Old row version in hot chain become visible after a freeze

From: "Wood, Dan" <hexpert(at)amazon(dot)com>
To: "pgsql-bugs(at)postgresql(dot)org" <pgsql-bugs(at)postgresql(dot)org>
Subject: Old row version in hot chain become visible after a freeze
Date: 2017-08-31 22:36:43
Message-ID: E5711E62-8FDF-4DCA-A888-C200BF6B5742@amazon.com
Views: Raw Message | Whole Thread | Download mbox | Resend email
Thread:
Lists: pgsql-bugs


From: Wood, Dan hexpert(at)amazon(dot)com

I’ve found a bug in Postgres which causes old row versions to appear in a table. DEAD rows in a hot chain are getting frozen and becoming visible. I’ve repro’d this in both 9.6.1 and 11-devel.

The repro consists of two short psql scripts.
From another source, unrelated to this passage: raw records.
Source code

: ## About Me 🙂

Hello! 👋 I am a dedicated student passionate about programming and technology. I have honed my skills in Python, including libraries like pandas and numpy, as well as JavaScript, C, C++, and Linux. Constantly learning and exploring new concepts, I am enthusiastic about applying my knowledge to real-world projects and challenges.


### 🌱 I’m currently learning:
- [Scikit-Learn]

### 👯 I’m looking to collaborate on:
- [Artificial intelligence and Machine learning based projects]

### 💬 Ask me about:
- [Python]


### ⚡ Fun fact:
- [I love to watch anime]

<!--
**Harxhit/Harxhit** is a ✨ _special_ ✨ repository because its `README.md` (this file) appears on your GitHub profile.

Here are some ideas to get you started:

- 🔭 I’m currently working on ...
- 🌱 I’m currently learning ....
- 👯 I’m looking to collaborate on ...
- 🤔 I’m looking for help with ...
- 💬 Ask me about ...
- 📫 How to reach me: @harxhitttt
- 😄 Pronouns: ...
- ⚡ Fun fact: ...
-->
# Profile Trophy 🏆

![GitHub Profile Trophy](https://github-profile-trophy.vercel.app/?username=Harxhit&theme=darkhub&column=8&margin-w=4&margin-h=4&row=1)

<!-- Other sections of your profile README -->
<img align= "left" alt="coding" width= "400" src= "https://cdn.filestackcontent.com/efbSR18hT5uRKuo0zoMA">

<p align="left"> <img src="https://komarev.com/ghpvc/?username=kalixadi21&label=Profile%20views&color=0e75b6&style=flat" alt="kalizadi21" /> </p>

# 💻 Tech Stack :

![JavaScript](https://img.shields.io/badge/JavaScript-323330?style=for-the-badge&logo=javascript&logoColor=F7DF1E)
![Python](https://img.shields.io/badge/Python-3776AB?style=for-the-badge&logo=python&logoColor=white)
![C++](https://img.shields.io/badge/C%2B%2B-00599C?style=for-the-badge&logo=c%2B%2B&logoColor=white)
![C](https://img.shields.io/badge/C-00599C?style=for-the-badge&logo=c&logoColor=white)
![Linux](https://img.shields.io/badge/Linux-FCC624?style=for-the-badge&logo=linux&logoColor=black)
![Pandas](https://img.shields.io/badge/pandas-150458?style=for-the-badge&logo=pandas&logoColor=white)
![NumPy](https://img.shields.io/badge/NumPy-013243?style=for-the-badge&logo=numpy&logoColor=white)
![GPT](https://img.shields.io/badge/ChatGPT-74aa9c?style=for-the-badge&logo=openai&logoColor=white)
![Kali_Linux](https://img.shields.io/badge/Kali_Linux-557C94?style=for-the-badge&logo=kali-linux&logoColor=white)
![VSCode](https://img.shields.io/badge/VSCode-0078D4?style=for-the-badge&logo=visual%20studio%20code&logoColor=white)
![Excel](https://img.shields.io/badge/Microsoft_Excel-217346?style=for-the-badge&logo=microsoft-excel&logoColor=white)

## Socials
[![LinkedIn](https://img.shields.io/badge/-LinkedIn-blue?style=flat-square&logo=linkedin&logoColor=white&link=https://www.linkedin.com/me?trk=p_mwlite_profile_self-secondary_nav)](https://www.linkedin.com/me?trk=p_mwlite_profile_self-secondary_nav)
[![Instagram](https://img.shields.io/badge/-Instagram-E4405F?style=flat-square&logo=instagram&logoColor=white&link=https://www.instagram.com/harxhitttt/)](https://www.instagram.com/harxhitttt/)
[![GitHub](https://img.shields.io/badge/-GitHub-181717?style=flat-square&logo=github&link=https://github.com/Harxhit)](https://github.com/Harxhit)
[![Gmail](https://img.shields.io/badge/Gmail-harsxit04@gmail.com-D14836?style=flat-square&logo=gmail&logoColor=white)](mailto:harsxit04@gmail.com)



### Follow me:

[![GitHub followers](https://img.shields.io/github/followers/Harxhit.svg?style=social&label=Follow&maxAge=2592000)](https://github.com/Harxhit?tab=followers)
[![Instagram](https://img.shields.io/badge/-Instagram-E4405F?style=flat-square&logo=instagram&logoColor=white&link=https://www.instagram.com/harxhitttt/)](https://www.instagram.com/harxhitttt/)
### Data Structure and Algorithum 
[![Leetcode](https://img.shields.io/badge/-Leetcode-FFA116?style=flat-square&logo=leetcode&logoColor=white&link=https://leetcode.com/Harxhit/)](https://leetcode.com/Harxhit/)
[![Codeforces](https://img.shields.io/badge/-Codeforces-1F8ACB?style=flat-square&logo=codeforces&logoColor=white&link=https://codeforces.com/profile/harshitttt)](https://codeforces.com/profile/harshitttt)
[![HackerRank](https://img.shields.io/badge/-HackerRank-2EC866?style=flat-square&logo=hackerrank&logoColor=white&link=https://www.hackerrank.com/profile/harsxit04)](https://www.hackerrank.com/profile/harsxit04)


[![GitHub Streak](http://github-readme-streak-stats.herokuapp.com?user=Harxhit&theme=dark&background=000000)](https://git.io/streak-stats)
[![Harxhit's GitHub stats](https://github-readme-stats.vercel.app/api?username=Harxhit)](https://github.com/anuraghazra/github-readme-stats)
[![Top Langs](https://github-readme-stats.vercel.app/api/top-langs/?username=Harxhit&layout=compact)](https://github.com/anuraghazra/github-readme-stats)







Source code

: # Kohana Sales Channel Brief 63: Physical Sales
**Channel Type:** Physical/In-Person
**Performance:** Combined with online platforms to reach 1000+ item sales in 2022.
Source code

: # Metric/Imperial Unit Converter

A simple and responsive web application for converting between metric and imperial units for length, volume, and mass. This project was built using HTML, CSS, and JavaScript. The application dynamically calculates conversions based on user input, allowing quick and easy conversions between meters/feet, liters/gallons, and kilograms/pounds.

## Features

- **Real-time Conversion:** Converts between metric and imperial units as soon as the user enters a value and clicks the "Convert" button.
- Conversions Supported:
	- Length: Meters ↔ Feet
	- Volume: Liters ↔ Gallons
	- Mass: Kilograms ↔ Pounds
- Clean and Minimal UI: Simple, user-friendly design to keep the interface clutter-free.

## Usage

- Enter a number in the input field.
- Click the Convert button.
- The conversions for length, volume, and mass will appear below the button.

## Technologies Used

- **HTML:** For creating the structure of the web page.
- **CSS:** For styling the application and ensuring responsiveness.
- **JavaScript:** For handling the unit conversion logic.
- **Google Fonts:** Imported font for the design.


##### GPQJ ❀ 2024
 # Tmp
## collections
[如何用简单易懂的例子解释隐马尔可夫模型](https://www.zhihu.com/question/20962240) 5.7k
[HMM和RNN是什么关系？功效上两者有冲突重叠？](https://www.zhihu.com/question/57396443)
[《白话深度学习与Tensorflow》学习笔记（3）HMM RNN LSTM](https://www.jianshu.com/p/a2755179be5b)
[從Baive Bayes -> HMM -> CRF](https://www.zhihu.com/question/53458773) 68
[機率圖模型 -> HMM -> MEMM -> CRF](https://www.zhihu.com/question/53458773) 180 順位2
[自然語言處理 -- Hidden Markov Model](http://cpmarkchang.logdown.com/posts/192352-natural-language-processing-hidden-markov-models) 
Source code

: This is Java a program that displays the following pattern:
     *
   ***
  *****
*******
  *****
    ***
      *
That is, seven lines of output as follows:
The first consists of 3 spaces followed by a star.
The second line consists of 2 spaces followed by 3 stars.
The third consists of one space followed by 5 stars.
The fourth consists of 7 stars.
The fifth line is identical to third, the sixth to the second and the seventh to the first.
While the repro does an explicit VACUUM FREEZE, this bug also happens with autovacuum.

FILE: lock.sql
begin;
select id from t where id=3 for key share;
select pg_sleep(1);
update t set x=x+1 where id=3;
commit;
vacuum freeze t;
select ctid, xmin, xmax, id from t;

FILE: repro.sql
drop table t;
create table t (id int primary key, name char(3), x integer);

insert into t values (1, '111', 0);
insert into t values (3, '333', 0);

\! psql -p 5432 postgres -f lock.sql &
\! psql -p 5432 postgres -f lock.sql &
\! psql -p 5432 postgres -f lock.sql &
\! psql -p 5432 postgres -f lock.sql &
\! psql -p 5432 postgres -f lock.sql &

It’s about 50-50 whether any given run of repro.sql will produce output like:

ctid | xmin | xmax | id | x
-------+------+------+----+---
(0,1) | 984 | 0 | 1 | 0
(0,7) | 990 | 0 | 3 | 5
(2 rows)

ctid | xmin | xmax | id | x
-------+------+------+----+---
(0,1) | 984 | 0 | 1 | 0
(0,3) | 986 | 0 | 3 | 1 // This, and x = 2, 3 and 4 came back from the DEAD
(0,4) | 987 | 0 | 3 | 2
(0,5) | 988 | 0 | 3 | 3
(0,6) | 989 | 0 | 3 | 4
(0,7) | 990 | 0 | 3 | 5
(6 rows)

Root cause analysis: lazy_scan_heap() deletes DEAD tuples in heap_page_prune(). However, it is possible for concurrent commits/rollbacks to render a tuple DEAD by the time we reach the switch statement on HeapTupleSatisfiesVacuum(). If such a row IsHotUpdated or IsHeapOnly we can’t delete it below, and must allow a later prune to take care of it.

if (HeapTupleIsHotUpdated(&tuple) || HeapTupleIsHeapOnly(&tuple))
nkeep += 1; // Don't delete, allow later prune to delete it
else
tupgone = true; // We can delete it below

Because tupgone is false we freeze instead of deleting. Freezing a DEAD tuple makes it visible. Here is a comment in heap_prepare_freeze_tuple()

* It is assumed that the caller has checked the tuple with
* HeapTupleSatisfiesVacuum() and determined that it is not HEAPTUPLE_DEAD
* (else we should be removing the tuple, not freezing it).

It is rare that we run into a DEAD tuple in this way during a freeze. More often RECENTLY_DEAD is returned. But we did see this with a more realistic long running test and I was able to create the simplified test case above. Skipping the Freeze on a DEAD tuple that IsHotUpdated or IsHeapOnly does fix the problem. I’ve attached a patch with this fix.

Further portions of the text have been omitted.